# HOCOC 2014-2015 Season



## Rich Dumas (Sep 3, 2008)

HOCOC 2014-2015 Schedule

September 28 (Sunday) “Fall Brawl” Langhorne HO Speedway, 23 Field Pond Rd. Milford, MA, Ed 717-649-5251 Pits Open 9:00AM
Main NSC Sportsman, Drivers choice Modifieds or Trucks, Consolation Event Jalopy's Bonus Event Luddite Invitational IROC Wingmaster Sprints

October 4 (Saturday) “The Last Blast From The Past” Thompson HO Raceway, 370 Brandy Hill Road Thompson Ct. Durf 860-790-6239 Pits Open 9:00AM
Main ASRL Trans-Am, Support Event G-Jet Indy/F- 1, Support Event IROC DASH Bombers

November 22 (Saturday) “Turkey Derby” LenJet Raceway, 280 Eliot St. Ashland MA, 280 Eliot St.

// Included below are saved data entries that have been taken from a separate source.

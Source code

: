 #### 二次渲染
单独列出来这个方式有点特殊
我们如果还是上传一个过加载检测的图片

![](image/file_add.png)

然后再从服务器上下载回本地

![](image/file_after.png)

Ashland MA. Peter 508-380-3339, Pits Open 9:00AM
Main Event NSC Sportsman, Main Event ASRL Trans-Am, Support Event Super Late Models

December 28 (Sunday) “Big Dog Shootout” Juniper Raceway, 70 Oliver St., Southbridge, MA, Gerry 508-666-6667, Pits Open 9:00AM
Main Event NSC Sportsman, Drivers choice Modifieds or Jalopy's, Consolation Event Fairgrounds, Open Bonus Event Open Competition

January 17 (Saturday) “The Clash” Rolling Thunder Raceway, 85 Hope St. Cumberland R.I. Ron 401-640-4812, Pits Open 9:00AM
Main Event NSC Sportsman, Main Event ASRL Trans-Am, Support Event Trucks

February 21 (Saturday) “All Star Race” LenJet Raceway, 280 Eliot St. Ashland MA. Peter 508-380-3339, Pits Open 9:00AM
Main Event ASRL Trans-Am

March 15 (Sunday) “Sizzler” East Haven Raceway, 2 Brockett Pl. East Haven, CT, Richard 203-469-6959 Pits Open 9:00AM
Main Event NSC Sportsman, Drivers choice Jalopy's or Super Late Models, Consolation Event Modifieds

April 1 (Wednesday) “Wacky Wednesday” Langehorne HO Speedway, 23 Field Pond Rd. Milford, MA, Ed 717-649-5251, Pits Open 5:00PM
Main Event Open Competition, Support Event IROC Wingmaster Sprints
Open Competition IROC Wingmaster Sprints

April 12 (Sunday) “National Sportsman Championship” LenJet Raceway, 280 Eliot St. Ashland MA. Peter 508-380-3339, Pits Open 8:00AM
Main Event NSC Sportsman, Support Event Fairgrounds, Support Event Open Competition

Schedule is subject to change.
In case of inclement weather or if it is forecast please check the HOCOC yahoo board for updates.
Underlined classes are classes that will be judged and awarded Modeler Of The Year points.
Main, Support and Bonus Events: open to all drivers.
Drivers Choice Events: Drivers choose one of the 2 classes. If there is not enough drivers to fill the field of one of the Drivers Choice Events beginning with the lowest finisher from the other Drivers Choice Event will be permitted to run in the other Choice Event. This will be done until the field is completed.


----------